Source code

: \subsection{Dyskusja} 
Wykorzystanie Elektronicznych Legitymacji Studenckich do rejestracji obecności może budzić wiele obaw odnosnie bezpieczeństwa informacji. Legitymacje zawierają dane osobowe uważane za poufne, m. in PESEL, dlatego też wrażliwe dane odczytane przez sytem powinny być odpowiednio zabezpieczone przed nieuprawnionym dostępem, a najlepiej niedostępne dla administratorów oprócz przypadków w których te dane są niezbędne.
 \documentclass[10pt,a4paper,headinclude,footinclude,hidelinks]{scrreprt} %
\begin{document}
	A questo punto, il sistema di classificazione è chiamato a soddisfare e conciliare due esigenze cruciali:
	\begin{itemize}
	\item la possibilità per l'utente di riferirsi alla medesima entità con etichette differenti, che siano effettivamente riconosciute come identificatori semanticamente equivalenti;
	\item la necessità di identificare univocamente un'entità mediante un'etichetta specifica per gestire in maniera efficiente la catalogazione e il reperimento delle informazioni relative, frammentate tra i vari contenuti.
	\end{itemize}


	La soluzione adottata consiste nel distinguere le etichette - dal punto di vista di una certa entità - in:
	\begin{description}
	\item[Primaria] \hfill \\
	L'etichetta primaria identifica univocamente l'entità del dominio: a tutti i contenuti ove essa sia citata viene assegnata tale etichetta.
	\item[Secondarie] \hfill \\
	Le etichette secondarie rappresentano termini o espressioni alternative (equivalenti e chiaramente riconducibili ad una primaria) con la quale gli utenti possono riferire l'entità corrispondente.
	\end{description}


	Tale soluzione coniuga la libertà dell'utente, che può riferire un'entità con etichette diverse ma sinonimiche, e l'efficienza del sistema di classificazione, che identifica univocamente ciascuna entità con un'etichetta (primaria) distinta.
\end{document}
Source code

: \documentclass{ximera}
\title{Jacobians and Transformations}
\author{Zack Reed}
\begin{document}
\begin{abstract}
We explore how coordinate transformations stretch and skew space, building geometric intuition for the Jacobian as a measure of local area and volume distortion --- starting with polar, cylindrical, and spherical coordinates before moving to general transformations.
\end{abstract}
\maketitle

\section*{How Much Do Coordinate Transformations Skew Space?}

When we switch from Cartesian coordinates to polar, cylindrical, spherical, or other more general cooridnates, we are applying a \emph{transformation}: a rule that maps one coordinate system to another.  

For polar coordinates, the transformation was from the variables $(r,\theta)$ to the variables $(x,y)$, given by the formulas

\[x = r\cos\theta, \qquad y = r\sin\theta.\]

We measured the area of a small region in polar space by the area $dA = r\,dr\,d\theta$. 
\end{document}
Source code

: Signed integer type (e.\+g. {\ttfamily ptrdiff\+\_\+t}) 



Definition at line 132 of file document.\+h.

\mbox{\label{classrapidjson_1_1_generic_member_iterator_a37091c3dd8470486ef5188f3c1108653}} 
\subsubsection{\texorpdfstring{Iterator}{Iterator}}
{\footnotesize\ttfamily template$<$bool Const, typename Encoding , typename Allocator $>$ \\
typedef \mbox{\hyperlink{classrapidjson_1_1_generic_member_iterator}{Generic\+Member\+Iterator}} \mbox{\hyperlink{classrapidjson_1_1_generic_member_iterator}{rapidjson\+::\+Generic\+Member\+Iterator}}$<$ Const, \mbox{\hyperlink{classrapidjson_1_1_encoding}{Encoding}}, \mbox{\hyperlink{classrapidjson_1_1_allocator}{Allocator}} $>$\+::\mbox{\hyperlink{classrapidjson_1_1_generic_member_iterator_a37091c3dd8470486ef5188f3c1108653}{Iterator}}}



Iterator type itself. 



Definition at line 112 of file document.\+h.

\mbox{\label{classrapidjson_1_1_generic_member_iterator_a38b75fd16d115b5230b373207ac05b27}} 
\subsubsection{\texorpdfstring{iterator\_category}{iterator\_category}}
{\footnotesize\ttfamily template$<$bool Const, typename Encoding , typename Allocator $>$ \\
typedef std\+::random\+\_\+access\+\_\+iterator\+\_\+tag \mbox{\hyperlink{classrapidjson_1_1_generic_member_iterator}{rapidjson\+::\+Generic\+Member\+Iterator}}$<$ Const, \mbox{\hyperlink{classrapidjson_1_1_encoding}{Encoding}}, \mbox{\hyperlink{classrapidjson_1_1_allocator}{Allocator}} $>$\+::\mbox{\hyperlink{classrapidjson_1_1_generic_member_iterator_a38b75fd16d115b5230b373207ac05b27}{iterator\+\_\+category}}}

────

EXERCISE DIRECTIONS
Write each line above out exactly.

EXPECTED ANSWER
Source code

: \subsection{Dyskusja} 
Wykorzystanie Elektronicznych Legitymacji Studenckich do rejestracji obecności może budzić wiele obaw odnosnie bezpieczeństwa informacji. Legitymacje zawierają dane osobowe uważane za poufne, m. in PESEL, dlatego też wrażliwe dane odczytane przez sytem powinny być odpowiednio zabezpieczone przed nieuprawnionym dostępem, a najlepiej niedostępne dla administratorów oprócz przypadków w których te dane są niezbędne.
 \documentclass[10pt,a4paper,headinclude,footinclude,hidelinks]{scrreprt} %
\begin{document}
	A questo punto, il sistema di classificazione è chiamato a soddisfare e conciliare due esigenze cruciali:
	\begin{itemize}
	\item la possibilità per l'utente di riferirsi alla medesima entità con etichette differenti, che siano effettivamente riconosciute come identificatori semanticamente equivalenti;
	\item la necessità di identificare univocamente un'entità mediante un'etichetta specifica per gestire in maniera efficiente la catalogazione e il reperimento delle informazioni relative, frammentate tra i vari contenuti.
	\end{itemize}


	La soluzione adottata consiste nel distinguere le etichette - dal punto di vista di una certa entità - in:
	\begin{description}
	\item[Primaria] \hfill \\
	L'etichetta primaria identifica univocamente l'entità del dominio: a tutti i contenuti ove essa sia citata viene assegnata tale etichetta.
	\item[Secondarie] \hfill \\
	Le etichette secondarie rappresentano termini o espressioni alternative (equivalenti e chiaramente riconducibili ad una primaria) con la quale gli utenti possono riferire l'entità corrispondente.
	\end{description}


	Tale soluzione coniuga la libertà dell'utente, che può riferire un'entità con etichette diverse ma sinonimiche, e l'efficienza del sistema di classificazione, che identifica univocamente ciascuna entità con un'etichetta (primaria) distinta.
\end{document}
Source code

: \documentclass{ximera}
\title{Jacobians and Transformations}
\author{Zack Reed}
\begin{document}
\begin{abstract}
We explore how coordinate transformations stretch and skew space, building geometric intuition for the Jacobian as a measure of local area and volume distortion --- starting with polar, cylindrical, and spherical coordinates before moving to general transformations.
\end{abstract}
\maketitle

\section*{How Much Do Coordinate Transformations Skew Space?}

When we switch from Cartesian coordinates to polar, cylindrical, spherical, or other more general cooridnates, we are applying a \emph{transformation}: a rule that maps one coordinate system to another.  

For polar coordinates, the transformation was from the variables $(r,\theta)$ to the variables $(x,y)$, given by the formulas

\[x = r\cos\theta, \qquad y = r\sin\theta.\]

We measured the area of a small region in polar space by the area $dA = r\,dr\,d\theta$. 
\end{document}
Source code

: Signed integer type (e.\+g. {\ttfamily ptrdiff\+\_\+t}) 



Definition at line 132 of file document.\+h.

\mbox{\label{classrapidjson_1_1_generic_member_iterator_a37091c3dd8470486ef5188f3c1108653}} 
\subsubsection{\texorpdfstring{Iterator}{Iterator}}
{\footnotesize\ttfamily template$<$bool Const, typename Encoding , typename Allocator $>$ \\
typedef \mbox{\hyperlink{classrapidjson_1_1_generic_member_iterator}{Generic\+Member\+Iterator}} \mbox{\hyperlink{classrapidjson_1_1_generic_member_iterator}{rapidjson\+::\+Generic\+Member\+Iterator}}$<$ Const, \mbox{\hyperlink{classrapidjson_1_1_encoding}{Encoding}}, \mbox{\hyperlink{classrapidjson_1_1_allocator}{Allocator}} $>$\+::\mbox{\hyperlink{classrapidjson_1_1_generic_member_iterator_a37091c3dd8470486ef5188f3c1108653}{Iterator}}}



Iterator type itself. 



Definition at line 112 of file document.\+h.

\mbox{\label{classrapidjson_1_1_generic_member_iterator_a38b75fd16d115b5230b373207ac05b27}} 
\subsubsection{\texorpdfstring{iterator\_category}{iterator\_category}}
{\footnotesize\ttfamily template$<$bool Const, typename Encoding , typename Allocator $>$ \\
typedef std\+::random\+\_\+access\+\_\+iterator\+\_\+tag \mbox{\hyperlink{classrapidjson_1_1_generic_member_iterator}{rapidjson\+::\+Generic\+Member\+Iterator}}$<$ Const, \mbox{\hyperlink{classrapidjson_1_1_encoding}{Encoding}}, \mbox{\hyperlink{classrapidjson_1_1_allocator}{Allocator}} $>$\+::\mbox{\hyperlink{classrapidjson_1_1_generic_member_iterator_a38b75fd16d115b5230b373207ac05b27}{iterator\+\_\+category}}}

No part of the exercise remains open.